[Task to carry out]: Across the entries below, how many lines contain the word "retryWrites"? Give the number alone.

[Data provided]:
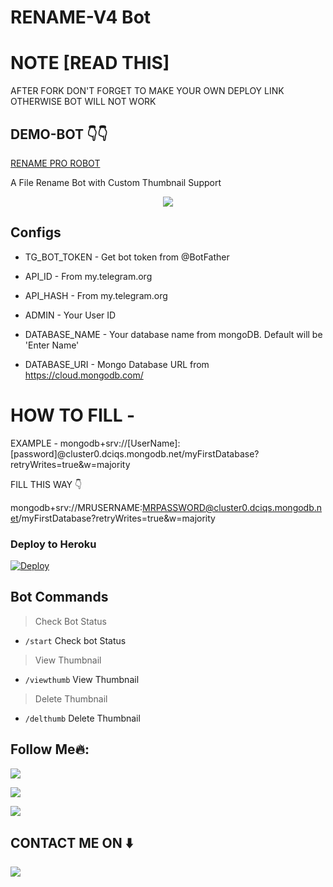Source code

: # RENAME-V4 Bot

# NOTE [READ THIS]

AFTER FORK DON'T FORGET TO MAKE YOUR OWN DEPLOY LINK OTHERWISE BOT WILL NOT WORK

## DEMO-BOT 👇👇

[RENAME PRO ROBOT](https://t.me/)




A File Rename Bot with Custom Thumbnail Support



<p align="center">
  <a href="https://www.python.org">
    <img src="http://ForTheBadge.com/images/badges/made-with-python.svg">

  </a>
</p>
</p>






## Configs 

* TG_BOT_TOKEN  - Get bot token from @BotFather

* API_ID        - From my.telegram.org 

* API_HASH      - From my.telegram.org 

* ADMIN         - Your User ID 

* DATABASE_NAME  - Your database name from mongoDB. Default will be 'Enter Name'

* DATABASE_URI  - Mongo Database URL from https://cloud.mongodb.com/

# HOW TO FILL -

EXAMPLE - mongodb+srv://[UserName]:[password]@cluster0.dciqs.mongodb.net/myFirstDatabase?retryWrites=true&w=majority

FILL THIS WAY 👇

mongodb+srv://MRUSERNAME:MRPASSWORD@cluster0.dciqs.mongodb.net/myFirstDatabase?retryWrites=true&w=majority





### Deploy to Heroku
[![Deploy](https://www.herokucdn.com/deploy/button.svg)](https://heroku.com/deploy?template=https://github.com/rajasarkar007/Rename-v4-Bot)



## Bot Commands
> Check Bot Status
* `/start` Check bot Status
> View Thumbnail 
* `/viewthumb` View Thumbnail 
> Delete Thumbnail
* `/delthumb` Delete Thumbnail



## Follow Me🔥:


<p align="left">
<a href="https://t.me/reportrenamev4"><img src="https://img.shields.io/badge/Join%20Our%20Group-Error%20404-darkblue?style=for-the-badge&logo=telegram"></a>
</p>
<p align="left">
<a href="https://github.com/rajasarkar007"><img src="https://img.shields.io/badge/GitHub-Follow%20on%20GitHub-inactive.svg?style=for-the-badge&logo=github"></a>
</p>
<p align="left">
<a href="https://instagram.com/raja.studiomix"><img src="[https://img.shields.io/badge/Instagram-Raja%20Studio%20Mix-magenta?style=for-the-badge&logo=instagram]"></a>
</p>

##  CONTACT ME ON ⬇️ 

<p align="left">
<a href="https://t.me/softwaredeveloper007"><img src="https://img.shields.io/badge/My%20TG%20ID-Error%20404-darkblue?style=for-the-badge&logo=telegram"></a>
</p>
---
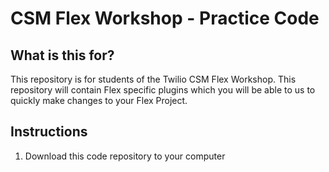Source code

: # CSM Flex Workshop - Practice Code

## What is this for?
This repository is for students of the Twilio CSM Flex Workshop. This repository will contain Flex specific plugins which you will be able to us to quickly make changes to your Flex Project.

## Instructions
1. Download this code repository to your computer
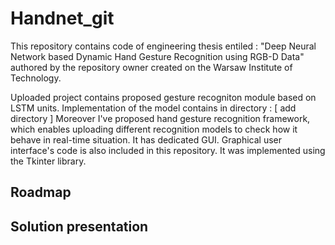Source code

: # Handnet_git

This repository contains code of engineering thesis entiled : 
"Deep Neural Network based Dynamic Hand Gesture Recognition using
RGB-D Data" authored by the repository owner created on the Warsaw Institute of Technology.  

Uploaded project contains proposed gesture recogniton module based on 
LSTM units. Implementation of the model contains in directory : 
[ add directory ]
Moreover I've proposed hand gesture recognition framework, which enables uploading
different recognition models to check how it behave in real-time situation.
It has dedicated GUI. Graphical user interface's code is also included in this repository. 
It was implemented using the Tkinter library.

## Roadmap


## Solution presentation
---
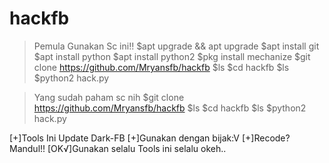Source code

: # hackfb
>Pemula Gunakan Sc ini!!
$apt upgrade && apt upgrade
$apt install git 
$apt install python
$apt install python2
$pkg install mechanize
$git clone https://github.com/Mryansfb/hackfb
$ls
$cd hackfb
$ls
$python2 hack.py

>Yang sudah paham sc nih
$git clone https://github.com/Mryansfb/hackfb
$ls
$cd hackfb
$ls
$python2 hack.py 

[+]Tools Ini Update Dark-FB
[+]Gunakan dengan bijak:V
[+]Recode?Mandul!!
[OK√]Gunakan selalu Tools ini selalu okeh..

[Solution for this exercise]: 2